In 2007, 5 426 new casualties were recorded from landmine explosions. 71% of these casualties were civilians. A further 46% of the civilian casualties were children (Landmine monitor 2009). This made us realise the need for the production of a cheap, safe and accurate method that can be applied in a big scale to help detect landmines. A synthetic organism could be just what is needed.

Even though landmines are buried under soil, they normally leak indicating their imminent position with a chemical fingerprint. TNT-filled landmines produce three major source chemicals, namely 1,3-DNB, 2,4-DNT, and 2,4,6-TNT (Thomas F. Jenkins 2001). In addition, the natural degradation of explosive compounds, such as TNT, by bacterial enzymes produces nitrogen in the form of Nitrites (Christopher E. French 1998). Nitrites are also one of the by-products of the degradation of another explosive used in landmines, namely RDX. In the latter case, this can be achieved by the soil bacterium Rhodococcus rhodochrous (Seth-Smith, H.M.B 2002).

Our project is concerned in making a biosensor that would detect both the presence of TNT and nitrites/nitrates.

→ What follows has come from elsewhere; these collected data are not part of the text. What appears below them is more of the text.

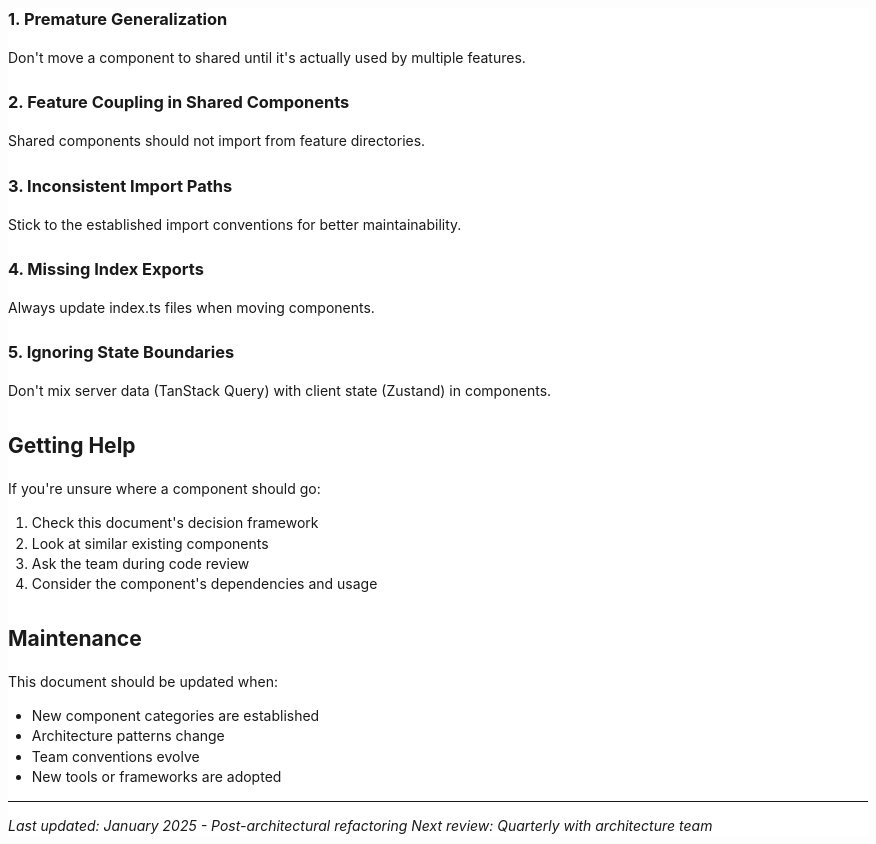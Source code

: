 ### 1. Premature Generalization
Don't move a component to shared until it's actually used by multiple features.

### 2. Feature Coupling in Shared Components
Shared components should not import from feature directories.

### 3. Inconsistent Import Paths
Stick to the established import conventions for better maintainability.

### 4. Missing Index Exports
Always update index.ts files when moving components.

### 5. Ignoring State Boundaries
Don't mix server data (TanStack Query) with client state (Zustand) in components.

## Getting Help

If you're unsure where a component should go:
1. Check this document's decision framework
2. Look at similar existing components
3. Ask the team during code review
4. Consider the component's dependencies and usage

## Maintenance

This document should be updated when:
- New component categories are established
- Architecture patterns change
- Team conventions evolve
- New tools or frameworks are adopted

---

*Last updated: January 2025 - Post-architectural refactoring*
*Next review: Quarterly with architecture team*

Natural nitrite concentration in soil tends to be very low (below 0.1 mg NO2-N /kg)( Oswald Van Cleemput 1996). Thereby the possibility of false positive results decreases. Our biosensor would also detect nitrates but these would need to be at a much higher concentration than nitrites to bring about a response.

The fact that excessive fertilisation with ammonium producing fertilizers such as urea can cause an increase in the presence of nitrites in the soil (Smith & Chalk, 1980; Burns et al., 1995; van Cleemput & Samater, 1996) gives the possibility that our device can be used in diverse fields of interest, from landmine identification (ranging from TNT landmines to RDX ones), to assaying extent of fertiliser induced nitrite/nitrate pollution.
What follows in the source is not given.